Il concetto di deterrenza applicato al terrorismo moderno

di Denise Serangelo – 

russian bombardier grandeDalla fine della seconda guerra mondiale, con i bombardamenti di Hiroshima e Nagasaki, il mondo civilizzato ha visto sotto una nuova luce l’uso delle armi nucleari.
L’occidente si è trovato stranamente concorde nel ritenere la soluzione atomica, l’ultima risorsa, da utilizzarsi solo ed esclusivamente in casi estremi, possibilmente da non utilizzarsi affatto.
Dopo le dichiarazioni del presidente russo Vladimir Putin circa il possibile uso di ordigni nucleari e il test anomalo della Corea del Nord, la paura torna a serpeggiare.
Lo scenario peggiore che possiamo ipotizzare è di utilizzare una tecnologia atomica in scenari come la Siria o la Libia.

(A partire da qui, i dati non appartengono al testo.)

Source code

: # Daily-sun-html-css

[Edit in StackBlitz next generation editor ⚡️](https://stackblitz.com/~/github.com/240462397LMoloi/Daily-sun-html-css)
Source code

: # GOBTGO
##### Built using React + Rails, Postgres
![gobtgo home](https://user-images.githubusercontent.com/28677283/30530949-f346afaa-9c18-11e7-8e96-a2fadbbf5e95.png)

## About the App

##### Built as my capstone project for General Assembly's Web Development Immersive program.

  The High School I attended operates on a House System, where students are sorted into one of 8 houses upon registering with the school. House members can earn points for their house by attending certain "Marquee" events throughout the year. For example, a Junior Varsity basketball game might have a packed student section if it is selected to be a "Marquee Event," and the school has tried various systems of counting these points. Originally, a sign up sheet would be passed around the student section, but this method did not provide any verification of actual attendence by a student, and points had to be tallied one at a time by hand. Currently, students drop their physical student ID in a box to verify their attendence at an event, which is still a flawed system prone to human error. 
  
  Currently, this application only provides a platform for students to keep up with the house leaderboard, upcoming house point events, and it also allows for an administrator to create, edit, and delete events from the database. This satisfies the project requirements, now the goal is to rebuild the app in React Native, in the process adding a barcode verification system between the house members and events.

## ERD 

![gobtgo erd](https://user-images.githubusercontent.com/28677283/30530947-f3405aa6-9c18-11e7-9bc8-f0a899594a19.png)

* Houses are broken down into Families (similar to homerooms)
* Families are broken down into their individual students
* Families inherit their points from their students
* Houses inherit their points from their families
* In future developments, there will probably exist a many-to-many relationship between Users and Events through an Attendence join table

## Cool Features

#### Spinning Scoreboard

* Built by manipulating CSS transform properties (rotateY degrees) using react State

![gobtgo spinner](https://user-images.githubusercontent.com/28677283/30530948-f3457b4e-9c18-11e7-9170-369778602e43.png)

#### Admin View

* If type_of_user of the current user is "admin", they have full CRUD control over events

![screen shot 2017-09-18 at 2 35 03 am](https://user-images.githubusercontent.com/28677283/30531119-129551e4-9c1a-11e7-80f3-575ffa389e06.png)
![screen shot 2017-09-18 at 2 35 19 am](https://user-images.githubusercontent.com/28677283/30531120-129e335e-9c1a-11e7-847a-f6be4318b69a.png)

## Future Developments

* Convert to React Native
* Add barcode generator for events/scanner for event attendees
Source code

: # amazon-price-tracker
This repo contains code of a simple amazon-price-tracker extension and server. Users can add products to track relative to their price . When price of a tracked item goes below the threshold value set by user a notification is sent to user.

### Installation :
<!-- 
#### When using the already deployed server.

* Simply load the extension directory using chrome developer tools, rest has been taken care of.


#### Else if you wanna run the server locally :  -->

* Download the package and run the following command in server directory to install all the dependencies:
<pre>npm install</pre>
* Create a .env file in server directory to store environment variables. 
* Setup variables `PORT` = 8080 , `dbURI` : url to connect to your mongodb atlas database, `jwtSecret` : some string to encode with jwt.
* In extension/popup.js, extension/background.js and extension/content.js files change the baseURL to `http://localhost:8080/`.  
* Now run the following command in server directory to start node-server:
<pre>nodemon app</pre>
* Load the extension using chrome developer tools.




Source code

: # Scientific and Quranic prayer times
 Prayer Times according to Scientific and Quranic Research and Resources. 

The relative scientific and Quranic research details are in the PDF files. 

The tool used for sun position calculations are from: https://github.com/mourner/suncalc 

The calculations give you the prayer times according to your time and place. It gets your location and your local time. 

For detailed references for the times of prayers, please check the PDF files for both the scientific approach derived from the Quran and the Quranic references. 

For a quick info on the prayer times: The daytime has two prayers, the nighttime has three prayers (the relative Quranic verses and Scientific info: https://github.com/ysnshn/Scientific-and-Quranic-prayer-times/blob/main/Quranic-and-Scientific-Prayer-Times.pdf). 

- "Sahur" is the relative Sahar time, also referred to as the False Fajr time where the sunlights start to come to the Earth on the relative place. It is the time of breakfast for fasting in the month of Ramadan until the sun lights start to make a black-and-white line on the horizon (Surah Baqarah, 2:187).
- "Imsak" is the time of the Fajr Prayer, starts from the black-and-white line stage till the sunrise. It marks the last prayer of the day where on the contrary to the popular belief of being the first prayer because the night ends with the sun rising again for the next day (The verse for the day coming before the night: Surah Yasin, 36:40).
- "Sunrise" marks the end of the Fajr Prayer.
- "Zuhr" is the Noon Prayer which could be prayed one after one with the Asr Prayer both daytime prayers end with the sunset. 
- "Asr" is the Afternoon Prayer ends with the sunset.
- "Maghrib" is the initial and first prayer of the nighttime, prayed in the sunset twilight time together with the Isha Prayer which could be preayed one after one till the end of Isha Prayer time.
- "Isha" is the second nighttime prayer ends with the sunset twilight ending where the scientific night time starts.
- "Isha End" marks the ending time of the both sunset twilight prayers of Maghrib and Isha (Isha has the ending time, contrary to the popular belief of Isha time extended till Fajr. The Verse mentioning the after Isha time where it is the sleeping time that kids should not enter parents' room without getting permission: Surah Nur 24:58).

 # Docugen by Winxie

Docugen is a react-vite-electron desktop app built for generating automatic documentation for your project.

La domanda è se ci troviamo in una condizione tale per cui l’uso di queste armi possa essere giustificato.
L’occidente, nonostante sia messo duramente alla prova, non ha ancora schierato tutti i suoi strumenti militari negli scenari presi in esame.
All’appello mancano ovviamente le truppe di terra, azione che politicamente e militarmente ha un costo altissimo e che dunque pochi paesi, europei in primis, vogliono pagare.
Sganciare una bomba nucleare non distruggerebbe il terrorismo, semmai si otterrebbe l’effetto contrario.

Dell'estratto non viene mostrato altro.